The joint research team used the new semiconducting polymer "PNTz4T" developed by the RIKEN Emerging Molecular Function Research Group in 2012, and used a polymer material with a thickness of about 1 micron to fabricate an organic solar cell with an inverted structure. Manufactured on a specific parylene substrate. This ultra-thin organic solar cell has a short-circuit current density (JSC) of 16.2mA/cm2 and an open-circuit voltage (VOC) of 0.71V. Under simulated sunlight, it is filled and peeled from the glass support substrate with an output power of 100mW/cm2. A factor of 69% and an energy conversion efficiency of 7.9%.

Compared with the currently reported 4.2% efficiency of highly flexible organic solar cells, it is said that the efficiency will be nearly doubled.

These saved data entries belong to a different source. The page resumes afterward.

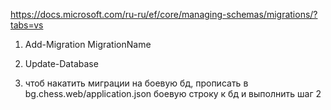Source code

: ﻿https://docs.microsoft.com/ru-ru/ef/core/managing-schemas/migrations/?tabs=vs

1) Add-Migration MigrationName
2) Update-Database

3) чтоб накатить миграции на боевую бд, прописать в bg.chess.web/application.json боевую строку к бд и выполнить шаг 2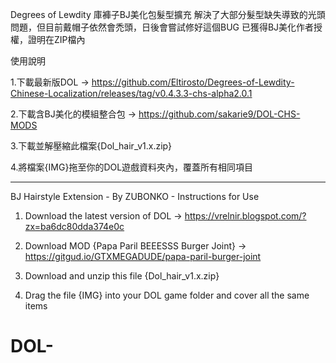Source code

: Degrees of Lewdity
庫褲子BJ美化包髮型擴充
解決了大部分髮型缺失導致的光頭問題，但目前戴帽子依然會禿頭，日後會嘗試修好這個BUG
已獲得BJ美化作者授權，證明在ZIP檔內

使用說明

1.下載最新版DOL -> https://github.com/Eltirosto/Degrees-of-Lewdity-Chinese-Localization/releases/tag/v0.4.3.3-chs-alpha2.0.1

2.下載含BJ美化的模組整合包 -> https://github.com/sakarie9/DOL-CHS-MODS

3.下載並解壓縮此檔案{Dol_hair_v1.x.zip}

4.將檔案{IMG}拖至你的DOL遊戲資料夾內，覆蓋所有相同項目

-------------------------------------------------------------------------
BJ Hairstyle Extension - By ZUBONKO - Instructions for Use

1. Download the latest version of DOL -> https://vrelnir.blogspot.com/?zx=ba6dc80dda374e0c

2. Download MOD {Papa Paril BEEESSS Burger Joint} -> https://gitgud.io/GTXMEGADUDE/papa-paril-burger-joint

3. Download and unzip this file {Dol_hair_v1.x.zip}

4. Drag the file {IMG} into your DOL game folder and cover all the same items

# DOL-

In addition, it is confirmed that the device can be driven stably even if it is crushed to about 50%, and has extremely high mechanical flexibility.

It was also found that the produced ultra-thin organic solar cells had high water resistance, and even after being immersed in water for 5 minutes, the energy conversion efficiency hardly decreased. In addition, even if the surface of the device is soiled by a black water-based pen, if the surface of the device is immersed in a detergent solution or stirred to remove the surface of the device, energy conversion will not occur, and the performance of the device will not decrease. It is said that the efficiency can be restored to the initial value.

In addition, a sealing technology has been developed to achieve elasticity and water resistance by sandwiching an ultra-thin organic solar cell with a thickness of 3 microns between two pieces of rubber that have been pulled out in two directions in advance. After the non-rubber sealing device is immersed in water for 120 minutes, the energy conversion efficiency is reduced by about 20% from the initial value, while the energy conversion efficiency of the rubber sealing device is only reduced by 5%. In addition, even if there are water droplets that repeatedly expand and contract by about 50%, the energy conversion efficiency can maintain 80% of the initial value.

Realize the "window of power generation"

The company is cooperating with Yamagata University and others on the research and development of organic thin-film solar cells. One of its characteristics is that an almost transparent organic thin-film solar cell is realized by using a special transparent material as the anode. The smart power window takes advantage of this function and aims to become a “power window” that allows you to see the scenery outside.

The intelligent power window uses 96 organic thin-film solar cells of 50 mm square. The organic thin-film solar cells are sandwiched between transparent acrylic panels, which are attached to the interior of the building. Because it can block ultraviolet and infrared rays, it also has the effect of preventing indoor furniture from fading due to sunlight.

Currently, the smart power generation window has been demonstrated as a window for the "Smart Future House", an organic electronics demonstration facility opened by Yamagata University in Yonezawa City, Yamagata Prefecture, and the company is continuing to verify power generation. So far, it is said that it generates about 3Wh/hour of electricity per day on average.

The power generation efficiency of the developed organic thin-film solar cell is about 3.5% at the highest, and the transparent type is about 2%. Although the power generation is not large, it is said that it will continue to increase in the future. At present, the commercialization time of organic thin-film solar cells has not yet been determined, but taking advantage of its thinness, low cost and transparency, it is considering future cooperation with building material manufacturers for commercialization. In addition, the company is developing organic thin-film solar cells that can be applied to flexible curved surfaces, and plans to expand the application range of solar cells.